DONETSK, Ukraine (Reuters) - The new governor of the eastern Ukrainian region of Donetsk on Friday said Russians were behind violent clashes between rival demonstrators in which one man was killed, and accused Moscow of distorting the truth in its account of what happened.
Russia warned it could move in to protect compatriots - a similar justification as used in last week's military takeover of Crimea. And Ukraine's acting president raised the alarm over a Russian troop build-up on the eastern border that has fuelled fears in Kiev of a broader invasion by its former Soviet ruler.
Serhiy Taruta, a steel tycoon and one of several oligarchs appointed to take control of possibly restive, Russian-speaking regions after last month's overthrow of Ukraine's Moscow-backed president, scoffed at the Russian Foreign Ministry's implication that Russians had been victims of Thursday night's violence.
"Sadly, we note that there were, according to police, a lot of people concentrated there who were not from Ukraine," he told reporters in an oblique reference to Russia and to Ukrainian accusations that Moscow has sent militants across the border to stir up violence in eastern cities since the fall of its ally.
Referring to the clashes in Donetsk, heart of the Donbass coalfield, the Russian Foreign Ministry said it showed Ukraine's authorities had lost control and added: "Russia is aware of its responsibility for the lives of compatriots ... and reserves the right to take people under its protection.
However, activists from groups which favour Ukraine's integration with western Europe and which demonstrated on Thursday against Russia's occupation of Crimea, said the dead man and most of the injured were from their side. The right-wing party Svoboda said Dmitriy Chernyavskiy, 22, who was stabbed to death, was one of its local organisers in Donetsk.

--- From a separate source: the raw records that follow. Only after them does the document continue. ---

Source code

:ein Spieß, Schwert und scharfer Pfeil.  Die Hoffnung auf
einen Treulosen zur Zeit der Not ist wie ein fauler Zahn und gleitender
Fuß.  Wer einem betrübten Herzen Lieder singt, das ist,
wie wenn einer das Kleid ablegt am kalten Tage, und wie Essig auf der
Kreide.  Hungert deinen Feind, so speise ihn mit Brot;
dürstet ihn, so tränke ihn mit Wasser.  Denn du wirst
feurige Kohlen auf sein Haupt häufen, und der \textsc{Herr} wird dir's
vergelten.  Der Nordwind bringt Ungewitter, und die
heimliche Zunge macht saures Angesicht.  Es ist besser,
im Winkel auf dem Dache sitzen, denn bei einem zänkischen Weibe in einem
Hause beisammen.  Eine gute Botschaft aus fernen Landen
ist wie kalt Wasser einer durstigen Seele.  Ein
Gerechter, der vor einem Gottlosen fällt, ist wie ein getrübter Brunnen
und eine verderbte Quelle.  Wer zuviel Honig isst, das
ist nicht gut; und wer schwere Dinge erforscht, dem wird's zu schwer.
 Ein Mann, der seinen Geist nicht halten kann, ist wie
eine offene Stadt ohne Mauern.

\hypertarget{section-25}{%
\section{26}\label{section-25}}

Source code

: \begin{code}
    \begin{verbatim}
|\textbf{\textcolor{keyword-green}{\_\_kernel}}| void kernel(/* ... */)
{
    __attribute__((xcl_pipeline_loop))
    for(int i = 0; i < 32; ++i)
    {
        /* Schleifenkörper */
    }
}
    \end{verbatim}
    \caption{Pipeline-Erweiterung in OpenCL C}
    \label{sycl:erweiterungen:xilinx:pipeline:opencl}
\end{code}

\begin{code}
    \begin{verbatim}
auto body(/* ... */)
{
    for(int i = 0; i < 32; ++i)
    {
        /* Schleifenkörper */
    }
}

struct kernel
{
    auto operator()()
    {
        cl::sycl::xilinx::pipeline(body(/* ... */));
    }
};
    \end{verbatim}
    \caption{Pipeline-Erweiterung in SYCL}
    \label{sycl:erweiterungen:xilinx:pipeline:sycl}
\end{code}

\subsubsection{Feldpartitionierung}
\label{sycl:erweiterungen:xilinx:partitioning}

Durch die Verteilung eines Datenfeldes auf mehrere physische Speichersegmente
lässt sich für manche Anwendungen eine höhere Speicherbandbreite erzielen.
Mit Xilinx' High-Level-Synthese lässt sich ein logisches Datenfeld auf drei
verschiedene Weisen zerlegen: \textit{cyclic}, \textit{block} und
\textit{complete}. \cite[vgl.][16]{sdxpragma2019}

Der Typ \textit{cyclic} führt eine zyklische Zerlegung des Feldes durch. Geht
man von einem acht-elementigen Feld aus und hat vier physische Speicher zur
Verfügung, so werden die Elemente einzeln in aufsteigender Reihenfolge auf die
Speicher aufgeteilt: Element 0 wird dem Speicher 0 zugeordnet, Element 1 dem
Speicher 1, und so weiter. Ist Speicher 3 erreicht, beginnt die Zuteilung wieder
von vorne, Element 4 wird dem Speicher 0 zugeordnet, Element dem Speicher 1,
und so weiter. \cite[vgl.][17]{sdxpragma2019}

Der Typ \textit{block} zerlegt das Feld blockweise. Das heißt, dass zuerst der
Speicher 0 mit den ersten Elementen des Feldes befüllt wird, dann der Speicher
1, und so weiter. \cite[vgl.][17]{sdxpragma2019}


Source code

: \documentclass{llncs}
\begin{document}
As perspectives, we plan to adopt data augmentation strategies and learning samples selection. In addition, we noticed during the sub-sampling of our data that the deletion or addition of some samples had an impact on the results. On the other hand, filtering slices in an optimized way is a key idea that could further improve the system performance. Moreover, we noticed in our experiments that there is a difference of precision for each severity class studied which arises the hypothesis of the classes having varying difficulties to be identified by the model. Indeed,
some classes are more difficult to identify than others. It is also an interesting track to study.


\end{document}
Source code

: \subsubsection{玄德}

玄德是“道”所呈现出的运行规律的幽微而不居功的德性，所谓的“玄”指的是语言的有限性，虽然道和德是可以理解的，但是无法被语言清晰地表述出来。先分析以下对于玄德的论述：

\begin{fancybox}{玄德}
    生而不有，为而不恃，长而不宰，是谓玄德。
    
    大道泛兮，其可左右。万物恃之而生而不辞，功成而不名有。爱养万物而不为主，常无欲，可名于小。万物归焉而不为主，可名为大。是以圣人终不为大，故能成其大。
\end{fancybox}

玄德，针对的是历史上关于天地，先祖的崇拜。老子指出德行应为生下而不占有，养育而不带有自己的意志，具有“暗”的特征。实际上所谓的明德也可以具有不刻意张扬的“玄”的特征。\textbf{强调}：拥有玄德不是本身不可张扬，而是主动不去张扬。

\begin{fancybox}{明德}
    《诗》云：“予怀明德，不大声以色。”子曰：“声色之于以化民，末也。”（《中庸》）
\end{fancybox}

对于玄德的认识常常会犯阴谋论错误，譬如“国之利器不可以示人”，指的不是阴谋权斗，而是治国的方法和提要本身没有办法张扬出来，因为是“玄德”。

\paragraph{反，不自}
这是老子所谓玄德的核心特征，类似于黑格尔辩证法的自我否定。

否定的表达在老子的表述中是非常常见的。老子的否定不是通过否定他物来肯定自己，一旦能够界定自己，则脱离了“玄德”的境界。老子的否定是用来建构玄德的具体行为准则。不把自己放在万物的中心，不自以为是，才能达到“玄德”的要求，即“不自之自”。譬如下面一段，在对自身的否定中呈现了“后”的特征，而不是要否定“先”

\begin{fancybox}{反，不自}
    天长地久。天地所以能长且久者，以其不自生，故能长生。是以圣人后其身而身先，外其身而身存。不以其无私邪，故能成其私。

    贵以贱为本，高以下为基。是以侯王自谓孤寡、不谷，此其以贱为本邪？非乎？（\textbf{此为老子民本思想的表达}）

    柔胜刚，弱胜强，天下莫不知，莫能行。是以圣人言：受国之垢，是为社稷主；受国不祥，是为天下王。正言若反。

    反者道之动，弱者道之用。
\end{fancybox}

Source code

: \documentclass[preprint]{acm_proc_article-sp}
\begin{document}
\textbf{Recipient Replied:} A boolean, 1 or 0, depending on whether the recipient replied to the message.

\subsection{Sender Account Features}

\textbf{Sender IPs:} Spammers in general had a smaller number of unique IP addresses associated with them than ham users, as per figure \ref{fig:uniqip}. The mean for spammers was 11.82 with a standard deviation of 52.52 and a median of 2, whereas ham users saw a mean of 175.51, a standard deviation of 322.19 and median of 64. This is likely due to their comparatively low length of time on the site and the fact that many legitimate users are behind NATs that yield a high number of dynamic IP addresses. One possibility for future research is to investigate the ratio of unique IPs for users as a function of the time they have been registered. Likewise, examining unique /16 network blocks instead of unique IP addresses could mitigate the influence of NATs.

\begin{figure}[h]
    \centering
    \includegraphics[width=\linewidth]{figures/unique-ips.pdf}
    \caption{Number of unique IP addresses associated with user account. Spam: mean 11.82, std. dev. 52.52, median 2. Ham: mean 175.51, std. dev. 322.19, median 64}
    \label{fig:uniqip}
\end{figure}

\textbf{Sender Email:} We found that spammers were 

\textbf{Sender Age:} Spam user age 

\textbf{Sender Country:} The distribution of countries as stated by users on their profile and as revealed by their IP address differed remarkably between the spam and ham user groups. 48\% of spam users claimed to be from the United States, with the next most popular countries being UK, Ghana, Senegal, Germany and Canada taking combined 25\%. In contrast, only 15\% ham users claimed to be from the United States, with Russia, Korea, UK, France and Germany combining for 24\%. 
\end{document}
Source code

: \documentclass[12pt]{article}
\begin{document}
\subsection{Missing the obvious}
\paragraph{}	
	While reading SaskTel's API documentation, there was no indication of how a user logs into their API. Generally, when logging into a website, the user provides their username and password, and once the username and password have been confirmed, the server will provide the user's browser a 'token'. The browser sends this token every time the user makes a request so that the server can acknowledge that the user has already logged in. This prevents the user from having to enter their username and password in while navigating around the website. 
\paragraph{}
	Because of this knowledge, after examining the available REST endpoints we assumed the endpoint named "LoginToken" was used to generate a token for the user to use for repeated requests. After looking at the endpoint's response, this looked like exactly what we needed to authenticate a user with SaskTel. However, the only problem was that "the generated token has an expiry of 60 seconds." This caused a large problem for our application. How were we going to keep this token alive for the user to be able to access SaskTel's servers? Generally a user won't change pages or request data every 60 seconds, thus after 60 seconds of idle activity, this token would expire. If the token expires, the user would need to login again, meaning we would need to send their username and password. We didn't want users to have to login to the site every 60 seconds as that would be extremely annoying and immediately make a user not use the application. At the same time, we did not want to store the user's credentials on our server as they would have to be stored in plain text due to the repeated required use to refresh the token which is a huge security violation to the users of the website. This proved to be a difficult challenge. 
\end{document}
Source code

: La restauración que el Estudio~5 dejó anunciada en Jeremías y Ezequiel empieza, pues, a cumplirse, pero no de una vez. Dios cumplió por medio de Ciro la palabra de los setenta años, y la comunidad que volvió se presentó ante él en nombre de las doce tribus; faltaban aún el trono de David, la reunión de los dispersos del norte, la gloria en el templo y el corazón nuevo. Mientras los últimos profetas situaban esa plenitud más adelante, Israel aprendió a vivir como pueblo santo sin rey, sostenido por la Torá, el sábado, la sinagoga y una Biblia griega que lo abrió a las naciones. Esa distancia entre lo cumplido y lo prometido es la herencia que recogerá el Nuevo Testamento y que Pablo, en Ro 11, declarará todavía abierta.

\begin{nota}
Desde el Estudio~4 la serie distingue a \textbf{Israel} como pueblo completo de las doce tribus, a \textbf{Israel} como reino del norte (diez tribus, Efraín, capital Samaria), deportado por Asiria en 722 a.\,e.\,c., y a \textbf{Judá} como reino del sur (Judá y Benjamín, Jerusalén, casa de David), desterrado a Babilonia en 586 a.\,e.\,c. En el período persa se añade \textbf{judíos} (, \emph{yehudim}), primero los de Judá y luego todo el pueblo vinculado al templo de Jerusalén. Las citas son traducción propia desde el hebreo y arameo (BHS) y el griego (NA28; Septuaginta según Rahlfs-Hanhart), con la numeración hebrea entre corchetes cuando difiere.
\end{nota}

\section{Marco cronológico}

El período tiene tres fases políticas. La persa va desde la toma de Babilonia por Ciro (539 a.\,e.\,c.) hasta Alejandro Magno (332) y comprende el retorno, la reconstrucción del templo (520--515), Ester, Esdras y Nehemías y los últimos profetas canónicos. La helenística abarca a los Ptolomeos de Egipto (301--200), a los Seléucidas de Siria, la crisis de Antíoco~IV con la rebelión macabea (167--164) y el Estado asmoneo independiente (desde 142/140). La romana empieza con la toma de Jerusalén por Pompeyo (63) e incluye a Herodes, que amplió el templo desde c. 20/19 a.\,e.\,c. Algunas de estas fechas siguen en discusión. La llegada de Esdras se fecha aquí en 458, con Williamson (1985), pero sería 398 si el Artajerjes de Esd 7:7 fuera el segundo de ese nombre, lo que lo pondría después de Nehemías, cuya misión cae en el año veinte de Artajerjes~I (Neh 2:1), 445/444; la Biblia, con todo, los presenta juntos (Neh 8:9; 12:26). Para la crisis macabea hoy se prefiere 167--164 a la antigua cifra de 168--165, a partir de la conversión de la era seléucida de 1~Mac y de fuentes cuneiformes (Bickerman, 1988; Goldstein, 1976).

Taruta said: "The statement by the foreign ministry is not objective and distorts the real situation."
Journalists saw pro-Russian demonstrators throw eggs, smoke bombs and other missiles and break through a police cordon to beat rival demonstrators with batons. Organisers of the pro-Russia protest said their supporters were also attacked.
The interior minister said four "ringleaders of the mass disorder" had been arrested, adding: "We will not go easy on bandits with knives."
The violence was the deadliest in Ukraine since Moscow-backed president Viktor Yanukovich fled the country last month after police shot dead dozens of demonstrators angered by his rejection in November of an alliance with the European Union.
That was a setback for Russian President Vladimir Putin, who had hoped to bring Ukraine into a customs union involving other big ex-Soviet states. Moscow denounced a "coup" in Kiev and has taken control of Crimea, ostensibly to protect its ethnic Russian majority from "fascist" rulers in Kiev. Crimeans will vote on Sunday in a referendum on uniting with Russia.
Despite intense international diplomatic pressure and threats of economic sanctions if Russia goes ahead with the vote on annexation, Putin has shown no sign of stepping back in what is the gravest security crisis in Europe since the Cold War.
That has fuelled concern in Ukraine that Russian troops, engaged in exercises on its mainland borders, could move in, possibly using street violence in eastern cities to justify it.
There have been scuffles in other cities in the east, including shortlived attempts by pro-Russian activists to raise the Russian tricolour on public buildings. Violent clashes erupted in Kharkiv in the northeast, where local officials issued appeals for calm over the coming weekend.
Acting president Oleksander Turchinov, who reviewed large Ukrainian military exercises on Friday, has said the massing of Russian troops showed they were "ready to invade ... at any moment".
Russian Foreign Minister Sergei Lavrov said on Friday that Moscow had no plans to invade southeastern Ukraine.